Quand les outils de protection des animaux se retournent contre les femmes
Pièges photographiques, drones, enregistreurs audio… Ces dispositifs déployés pour suivre tigres, éléphants et autres animaux sauvages sont détournés de leur objectif initial. Des gardes forestiers et des hommes des villages les utilisent pour espionner, intimider, voire humilier publiquement les femmes qui pensaient trouver refuge en forêt.
D’après l’étude menée par Trishant Simlai de l’Université de Cambridge auprès de 270 villageoises, les exemples de harcèlement sont nombreux et choquants :
- Diffusion sur les réseaux sociaux d’une photo volée d’une femme atteinte d’autisme en train d’uriner dans la forêt
- Survols “délibérés” de drones au dessus des têtes pour forcer des femmes à écourter leur cueillette de bois
- Transmission à la police d’images de couples en pleine “romance” captées par des pièges photographiques
Face à cette surveillance intrusive, beaucoup de femmes modifient leur comportement par peur d’être filmées ou photographiées à leur insu. Elles chantent moins, signe pourtant utile pour signaler leur présence aux animaux. D’autres s’aventurent plus loin dans des zones reculées, s’exposant à de plus grands dangers comme les attaques de tigres.
De fait, comme l’explique l’une des femmes dans l’étude, ces dispositifs inhibent leurs comportements devant ces appareils, “de peur que nous soyons photographiées ou enregistrées de mauvaise façon”.
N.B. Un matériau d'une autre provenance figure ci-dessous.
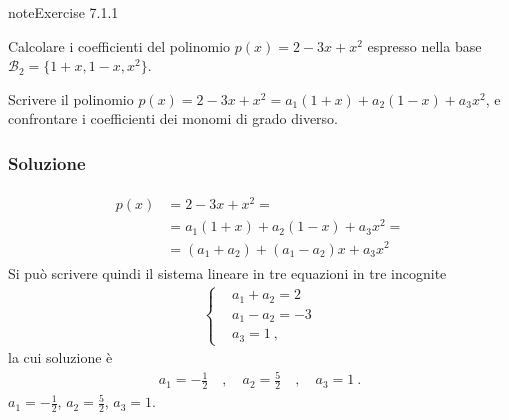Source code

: \documentclass[letterpaper,10pt,italian]{jupyterBook}
\begin{document}
\begin{sphinxadmonition}{note}{Exercise 7.1.1}



\sphinxAtStartPar
Calcolare i coefficienti del polinomio \(p(x) = 2 - 3 x + x^2\) espresso nella base \(\mathcal{B}_2 = \{ 1+x, 1-x, x^2 \}\).

\sphinxAtStartPar
{} Scrivere il polinomio \(p(x) = 2 - 3 x + x^2 = a_1 ( 1 + x ) + a_2 ( 1 - x ) + a_3 x^2\), e confrontare i coefficienti dei monomi di grado diverso.
\subsubsection*{Soluzione}
\begin{equation*}
\begin{split}\begin{aligned}
  p(x)
  & = 2 - 3 x + x^2 = \\
  & = a_1 ( 1 + x ) + a_2 ( 1 - x ) + a_3 x^2 = \\
  & = ( a_1 + a_2 ) + ( a_1 - a_2 ) x + a_3 x^2 \ 
\end{aligned}\end{split}
\end{equation*}
\sphinxAtStartPar
Si può scrivere quindi il sistema lineare in tre equazioni in tre incognite
\begin{equation*}
\begin{split}\left\{
\begin{aligned}
  & a_1 + a_2 = 2 \\
  & a_1 - a_2 = -3 \\
  & a_3 = 1 \ ,
\end{aligned} 
\right.\end{split}
\end{equation*}
\sphinxAtStartPar
la cui soluzione è
\begin{equation*}
\begin{split}a_1 = -\frac{1}{2} \quad , \quad a_2 = \frac{5}{2} \quad , \quad a_3 =  1 \ .\end{split}
\end{equation*}
\sphinxAtStartPar
{} \(a_1 = - \frac{1}{2}\), \(a_2 = \frac{5}{2}\), \(a_3 = 1\).
\end{sphinxadmonition}
\label{ch/algebra/vector-algebra-def:example-8}
\end{document}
Humiliation, révolte et conséquences tragiques
Le pire exemple rapporté est celui d’une femme autiste appartenant à une caste inférieure. Des gardes forestiers ont diffusé sur les réseaux sociaux une photo d’elle en train de se soulager, captée par un piège photographique, dans le but de l’humilier. Révoltés, les hommes de son village ont alors détruit et brûlé tous les pièges qu’ils pouvaient trouver.
Une autre femme, qui expliquait que sa peur des caméras l’amenait à s’enfoncer toujours plus loin dans la forêt, a fini par être tuée par un tigre cette année. Un prix tragique à payer pour échapper à l’œil envahissant de ces technologies.
Impliquer les communautés pour concilier conservation et respect des femmes
Si ces dispositifs jouent un rôle essentiel pour la protection des espèces menacées, Trishant Simlai insiste sur l’importance d’informer et d’impliquer les populations locales dans leur utilisation. Rosaleen Duffy, spécialiste en écologie à l’Université de Sheffield, déplore quant à elle l’absence de prise en compte des contextes sociaux dans lesquels ces technologies sont déployées :
“Ce qui me surprend est que les écologistes imaginent que les technologies puissent être introduites dans un vide social, politique et économique.”
Rosaleen Duffy, spécialiste en écologie, Université de Sheffield
Pour elle, des règles claires sur ce qu’il est permis ou non de faire avec ces outils, assorties de sanctions en cas de mauvais usage, sont indispensables.
L’étude révèle ainsi une conséquence inattendue de technologies pourtant déployées dans un but de protection. Elle montre à quel point il est crucial de prendre en compte les impacts humains dans les stratégies de conservation de la nature. Pour que les forêts indiennes redeviennent un espace de liberté pour les femmes, sans que cela se fasse au détriment des animaux qui les peuplent.